* Problem description: A faithful transcription of all the entries below is needed, without the pictures.

* Records provided:
════════════════

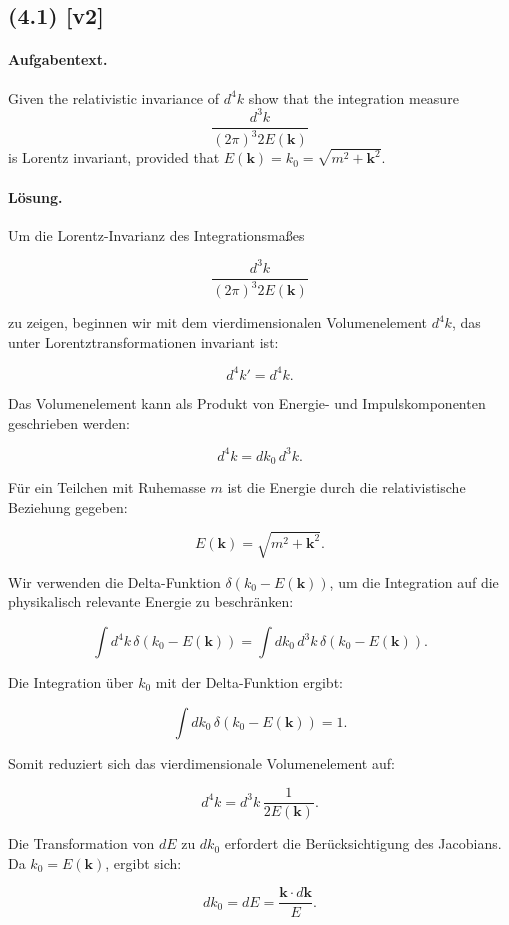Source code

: \documentclass[11pt,a4paper]{article}
\begin{document}
\subsection*{(4.1) [v2]}
\paragraph{Aufgabentext.}
Given the relativistic invariance of $d^4 k$ show that the integration measure
$$
\frac{d^3 k}{(2 \pi)^3 2 E(\mathbf{k})}
$$
is Lorentz invariant, provided that $E(\mathbf{k})=k_0=\sqrt{m^2+\mathbf{k}^2}$.

\paragraph{Lösung.}
Um die Lorentz-Invarianz des Integrationsmaßes 

\[
\frac{d^3 k}{(2 \pi)^3 2 E(\mathbf{k})}
\]

zu zeigen, beginnen wir mit dem vierdimensionalen Volumenelement \(d^4 k\), das unter Lorentztransformationen invariant ist:

\[
d^4 k' = d^4 k.
\]

Das Volumenelement kann als Produkt von Energie- und Impulskomponenten geschrieben werden:

\[
d^4 k = dk_0 \, d^3 k.
\]

Für ein Teilchen mit Ruhemasse \(m\) ist die Energie durch die relativistische Beziehung gegeben:

\[
E(\mathbf{k}) = \sqrt{m^2 + \mathbf{k}^2}.
\]

Wir verwenden die Delta-Funktion \(\delta(k_0 - E(\mathbf{k}))\), um die Integration auf die physikalisch relevante Energie zu beschränken:

\[
\int d^4 k \, \delta(k_0 - E(\mathbf{k})) = \int dk_0 \, d^3 k \, \delta(k_0 - E(\mathbf{k})).
\]

Die Integration über \(k_0\) mit der Delta-Funktion ergibt:

\[
\int dk_0 \, \delta(k_0 - E(\mathbf{k})) = 1.
\]

Somit reduziert sich das vierdimensionale Volumenelement auf:

\[
d^4 k = d^3 k \, \frac{1}{2 E(\mathbf{k})}.
\]

Die Transformation von \(dE\) zu \(dk_0\) erfordert die Berücksichtigung des Jacobians. Da \(k_0 = E(\mathbf{k})\), ergibt sich:

\[
dk_0 = dE = \frac{\mathbf{k} \cdot d\mathbf{k}}{E}.
\]
\end{document}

════════════════

* Exercise solution:
Source code

: \documentclass[11pt,a4paper]{article}
\begin{document}
\subsection*{(4.1) [v2]}
\paragraph{Aufgabentext.}
Given the relativistic invariance of $d^4 k$ show that the integration measure
$$
\frac{d^3 k}{(2 \pi)^3 2 E(\mathbf{k})}
$$
is Lorentz invariant, provided that $E(\mathbf{k})=k_0=\sqrt{m^2+\mathbf{k}^2}$.

\paragraph{Lösung.}
Um die Lorentz-Invarianz des Integrationsmaßes 

\[
\frac{d^3 k}{(2 \pi)^3 2 E(\mathbf{k})}
\]

zu zeigen, beginnen wir mit dem vierdimensionalen Volumenelement \(d^4 k\), das unter Lorentztransformationen invariant ist:

\[
d^4 k' = d^4 k.
\]

Das Volumenelement kann als Produkt von Energie- und Impulskomponenten geschrieben werden:

\[
d^4 k = dk_0 \, d^3 k.
\]

Für ein Teilchen mit Ruhemasse \(m\) ist die Energie durch die relativistische Beziehung gegeben:

\[
E(\mathbf{k}) = \sqrt{m^2 + \mathbf{k}^2}.
\]

Wir verwenden die Delta-Funktion \(\delta(k_0 - E(\mathbf{k}))\), um die Integration auf die physikalisch relevante Energie zu beschränken:

\[
\int d^4 k \, \delta(k_0 - E(\mathbf{k})) = \int dk_0 \, d^3 k \, \delta(k_0 - E(\mathbf{k})).
\]

Die Integration über \(k_0\) mit der Delta-Funktion ergibt:

\[
\int dk_0 \, \delta(k_0 - E(\mathbf{k})) = 1.
\]

Somit reduziert sich das vierdimensionale Volumenelement auf:

\[
d^4 k = d^3 k \, \frac{1}{2 E(\mathbf{k})}.
\]

Die Transformation von \(dE\) zu \(dk_0\) erfordert die Berücksichtigung des Jacobians. Da \(k_0 = E(\mathbf{k})\), ergibt sich:

\[
dk_0 = dE = \frac{\mathbf{k} \cdot d\mathbf{k}}{E}.
\]
\end{document}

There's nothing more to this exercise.